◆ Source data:

::::

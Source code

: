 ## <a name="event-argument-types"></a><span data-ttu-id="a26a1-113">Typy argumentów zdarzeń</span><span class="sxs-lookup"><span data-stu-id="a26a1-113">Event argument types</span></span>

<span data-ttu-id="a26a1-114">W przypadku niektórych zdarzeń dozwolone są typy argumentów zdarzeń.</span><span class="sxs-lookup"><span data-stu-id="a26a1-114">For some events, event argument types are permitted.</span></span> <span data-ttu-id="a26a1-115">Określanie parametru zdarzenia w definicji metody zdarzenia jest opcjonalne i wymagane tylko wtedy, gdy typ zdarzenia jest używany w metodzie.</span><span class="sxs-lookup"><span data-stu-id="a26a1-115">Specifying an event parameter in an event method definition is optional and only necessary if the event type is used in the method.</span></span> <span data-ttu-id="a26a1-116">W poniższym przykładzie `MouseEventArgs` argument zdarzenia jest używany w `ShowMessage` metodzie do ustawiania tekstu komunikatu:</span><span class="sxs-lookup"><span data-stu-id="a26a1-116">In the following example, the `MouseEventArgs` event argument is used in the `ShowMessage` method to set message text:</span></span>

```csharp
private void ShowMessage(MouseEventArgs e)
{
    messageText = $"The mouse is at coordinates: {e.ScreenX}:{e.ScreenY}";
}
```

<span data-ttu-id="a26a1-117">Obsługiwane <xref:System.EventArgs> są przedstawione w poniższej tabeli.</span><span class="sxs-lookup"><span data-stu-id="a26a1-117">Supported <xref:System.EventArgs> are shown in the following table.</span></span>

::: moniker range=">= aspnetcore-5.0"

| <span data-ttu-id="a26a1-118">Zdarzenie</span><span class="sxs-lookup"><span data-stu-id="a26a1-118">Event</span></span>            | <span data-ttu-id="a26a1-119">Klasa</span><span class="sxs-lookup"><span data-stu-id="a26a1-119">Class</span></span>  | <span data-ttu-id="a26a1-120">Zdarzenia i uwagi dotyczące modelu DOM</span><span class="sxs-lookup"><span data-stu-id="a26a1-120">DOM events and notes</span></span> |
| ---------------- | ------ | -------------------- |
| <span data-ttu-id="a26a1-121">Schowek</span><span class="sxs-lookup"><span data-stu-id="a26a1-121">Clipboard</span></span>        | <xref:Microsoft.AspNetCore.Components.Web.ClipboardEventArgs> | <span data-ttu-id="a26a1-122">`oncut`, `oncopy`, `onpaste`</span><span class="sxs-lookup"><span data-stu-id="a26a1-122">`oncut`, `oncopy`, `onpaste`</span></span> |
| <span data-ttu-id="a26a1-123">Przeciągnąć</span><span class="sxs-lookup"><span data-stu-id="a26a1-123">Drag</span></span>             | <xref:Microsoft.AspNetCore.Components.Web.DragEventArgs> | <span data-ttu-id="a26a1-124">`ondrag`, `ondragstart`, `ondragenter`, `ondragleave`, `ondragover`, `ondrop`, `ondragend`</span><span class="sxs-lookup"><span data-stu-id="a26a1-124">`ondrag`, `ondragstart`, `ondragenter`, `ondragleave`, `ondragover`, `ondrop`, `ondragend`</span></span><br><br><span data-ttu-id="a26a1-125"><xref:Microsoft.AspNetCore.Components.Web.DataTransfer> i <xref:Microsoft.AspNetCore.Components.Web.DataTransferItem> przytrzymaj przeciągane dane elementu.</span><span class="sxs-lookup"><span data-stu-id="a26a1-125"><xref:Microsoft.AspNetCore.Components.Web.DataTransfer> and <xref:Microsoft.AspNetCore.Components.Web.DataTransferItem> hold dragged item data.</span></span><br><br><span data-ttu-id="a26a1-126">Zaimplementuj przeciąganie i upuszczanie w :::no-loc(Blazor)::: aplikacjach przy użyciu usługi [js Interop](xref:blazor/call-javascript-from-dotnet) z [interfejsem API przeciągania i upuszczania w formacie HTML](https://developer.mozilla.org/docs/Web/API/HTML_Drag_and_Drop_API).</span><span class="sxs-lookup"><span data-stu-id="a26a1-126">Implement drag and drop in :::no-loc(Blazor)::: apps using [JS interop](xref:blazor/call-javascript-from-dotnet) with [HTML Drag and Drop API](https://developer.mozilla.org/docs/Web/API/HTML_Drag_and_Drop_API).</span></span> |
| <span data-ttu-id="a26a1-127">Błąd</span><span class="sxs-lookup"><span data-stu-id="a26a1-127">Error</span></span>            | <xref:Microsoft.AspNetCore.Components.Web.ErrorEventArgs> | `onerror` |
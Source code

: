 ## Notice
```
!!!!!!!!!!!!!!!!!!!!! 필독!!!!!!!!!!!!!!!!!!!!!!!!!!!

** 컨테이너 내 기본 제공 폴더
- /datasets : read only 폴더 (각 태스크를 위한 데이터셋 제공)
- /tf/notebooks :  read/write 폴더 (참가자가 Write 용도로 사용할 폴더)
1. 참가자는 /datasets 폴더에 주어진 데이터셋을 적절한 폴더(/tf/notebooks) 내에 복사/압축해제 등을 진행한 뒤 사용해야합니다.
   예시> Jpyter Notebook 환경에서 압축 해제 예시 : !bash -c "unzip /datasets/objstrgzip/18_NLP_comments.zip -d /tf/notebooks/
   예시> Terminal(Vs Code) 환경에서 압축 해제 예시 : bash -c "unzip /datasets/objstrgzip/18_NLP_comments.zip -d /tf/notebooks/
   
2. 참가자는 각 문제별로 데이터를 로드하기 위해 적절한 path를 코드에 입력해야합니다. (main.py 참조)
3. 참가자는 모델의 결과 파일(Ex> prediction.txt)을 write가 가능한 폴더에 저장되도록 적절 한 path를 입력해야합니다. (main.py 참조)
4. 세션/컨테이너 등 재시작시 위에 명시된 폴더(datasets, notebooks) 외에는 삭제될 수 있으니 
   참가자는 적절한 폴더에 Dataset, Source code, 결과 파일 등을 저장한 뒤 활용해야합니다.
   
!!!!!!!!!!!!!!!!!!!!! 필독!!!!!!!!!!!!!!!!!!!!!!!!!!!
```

::::

◆ EXERCISE:
Set down every entry again, exactly as written.

◆ EXERCISE SOLUTION:
Source code

: ## <a name="event-argument-types"></a><span data-ttu-id="a26a1-113">Typy argumentów zdarzeń</span><span class="sxs-lookup"><span data-stu-id="a26a1-113">Event argument types</span></span>

<span data-ttu-id="a26a1-114">W przypadku niektórych zdarzeń dozwolone są typy argumentów zdarzeń.</span><span class="sxs-lookup"><span data-stu-id="a26a1-114">For some events, event argument types are permitted.</span></span> <span data-ttu-id="a26a1-115">Określanie parametru zdarzenia w definicji metody zdarzenia jest opcjonalne i wymagane tylko wtedy, gdy typ zdarzenia jest używany w metodzie.</span><span class="sxs-lookup"><span data-stu-id="a26a1-115">Specifying an event parameter in an event method definition is optional and only necessary if the event type is used in the method.</span></span> <span data-ttu-id="a26a1-116">W poniższym przykładzie `MouseEventArgs` argument zdarzenia jest używany w `ShowMessage` metodzie do ustawiania tekstu komunikatu:</span><span class="sxs-lookup"><span data-stu-id="a26a1-116">In the following example, the `MouseEventArgs` event argument is used in the `ShowMessage` method to set message text:</span></span>

```csharp
private void ShowMessage(MouseEventArgs e)
{
    messageText = $"The mouse is at coordinates: {e.ScreenX}:{e.ScreenY}";
}
```

<span data-ttu-id="a26a1-117">Obsługiwane <xref:System.EventArgs> są przedstawione w poniższej tabeli.</span><span class="sxs-lookup"><span data-stu-id="a26a1-117">Supported <xref:System.EventArgs> are shown in the following table.</span></span>

::: moniker range=">= aspnetcore-5.0"

| <span data-ttu-id="a26a1-118">Zdarzenie</span><span class="sxs-lookup"><span data-stu-id="a26a1-118">Event</span></span>            | <span data-ttu-id="a26a1-119">Klasa</span><span class="sxs-lookup"><span data-stu-id="a26a1-119">Class</span></span>  | <span data-ttu-id="a26a1-120">Zdarzenia i uwagi dotyczące modelu DOM</span><span class="sxs-lookup"><span data-stu-id="a26a1-120">DOM events and notes</span></span> |
| ---------------- | ------ | -------------------- |
| <span data-ttu-id="a26a1-121">Schowek</span><span class="sxs-lookup"><span data-stu-id="a26a1-121">Clipboard</span></span>        | <xref:Microsoft.AspNetCore.Components.Web.ClipboardEventArgs> | <span data-ttu-id="a26a1-122">`oncut`, `oncopy`, `onpaste`</span><span class="sxs-lookup"><span data-stu-id="a26a1-122">`oncut`, `oncopy`, `onpaste`</span></span> |
| <span data-ttu-id="a26a1-123">Przeciągnąć</span><span class="sxs-lookup"><span data-stu-id="a26a1-123">Drag</span></span>             | <xref:Microsoft.AspNetCore.Components.Web.DragEventArgs> | <span data-ttu-id="a26a1-124">`ondrag`, `ondragstart`, `ondragenter`, `ondragleave`, `ondragover`, `ondrop`, `ondragend`</span><span class="sxs-lookup"><span data-stu-id="a26a1-124">`ondrag`, `ondragstart`, `ondragenter`, `ondragleave`, `ondragover`, `ondrop`, `ondragend`</span></span><br><br><span data-ttu-id="a26a1-125"><xref:Microsoft.AspNetCore.Components.Web.DataTransfer> i <xref:Microsoft.AspNetCore.Components.Web.DataTransferItem> przytrzymaj przeciągane dane elementu.</span><span class="sxs-lookup"><span data-stu-id="a26a1-125"><xref:Microsoft.AspNetCore.Components.Web.DataTransfer> and <xref:Microsoft.AspNetCore.Components.Web.DataTransferItem> hold dragged item data.</span></span><br><br><span data-ttu-id="a26a1-126">Zaimplementuj przeciąganie i upuszczanie w :::no-loc(Blazor)::: aplikacjach przy użyciu usługi [js Interop](xref:blazor/call-javascript-from-dotnet) z [interfejsem API przeciągania i upuszczania w formacie HTML](https://developer.mozilla.org/docs/Web/API/HTML_Drag_and_Drop_API).</span><span class="sxs-lookup"><span data-stu-id="a26a1-126">Implement drag and drop in :::no-loc(Blazor)::: apps using [JS interop](xref:blazor/call-javascript-from-dotnet) with [HTML Drag and Drop API](https://developer.mozilla.org/docs/Web/API/HTML_Drag_and_Drop_API).</span></span> |
| <span data-ttu-id="a26a1-127">Błąd</span><span class="sxs-lookup"><span data-stu-id="a26a1-127">Error</span></span>            | <xref:Microsoft.AspNetCore.Components.Web.ErrorEventArgs> | `onerror` |
Source code

: ## Notice
```
!!!!!!!!!!!!!!!!!!!!! 필독!!!!!!!!!!!!!!!!!!!!!!!!!!!

** 컨테이너 내 기본 제공 폴더
- /datasets : read only 폴더 (각 태스크를 위한 데이터셋 제공)
- /tf/notebooks :  read/write 폴더 (참가자가 Write 용도로 사용할 폴더)
1. 참가자는 /datasets 폴더에 주어진 데이터셋을 적절한 폴더(/tf/notebooks) 내에 복사/압축해제 등을 진행한 뒤 사용해야합니다.
   예시> Jpyter Notebook 환경에서 압축 해제 예시 : !bash -c "unzip /datasets/objstrgzip/18_NLP_comments.zip -d /tf/notebooks/
   예시> Terminal(Vs Code) 환경에서 압축 해제 예시 : bash -c "unzip /datasets/objstrgzip/18_NLP_comments.zip -d /tf/notebooks/
   
2. 참가자는 각 문제별로 데이터를 로드하기 위해 적절한 path를 코드에 입력해야합니다. (main.py 참조)
3. 참가자는 모델의 결과 파일(Ex> prediction.txt)을 write가 가능한 폴더에 저장되도록 적절 한 path를 입력해야합니다. (main.py 참조)
4. 세션/컨테이너 등 재시작시 위에 명시된 폴더(datasets, notebooks) 외에는 삭제될 수 있으니 
   참가자는 적절한 폴더에 Dataset, Source code, 결과 파일 등을 저장한 뒤 활용해야합니다.
   
!!!!!!!!!!!!!!!!!!!!! 필독!!!!!!!!!!!!!!!!!!!!!!!!!!!
```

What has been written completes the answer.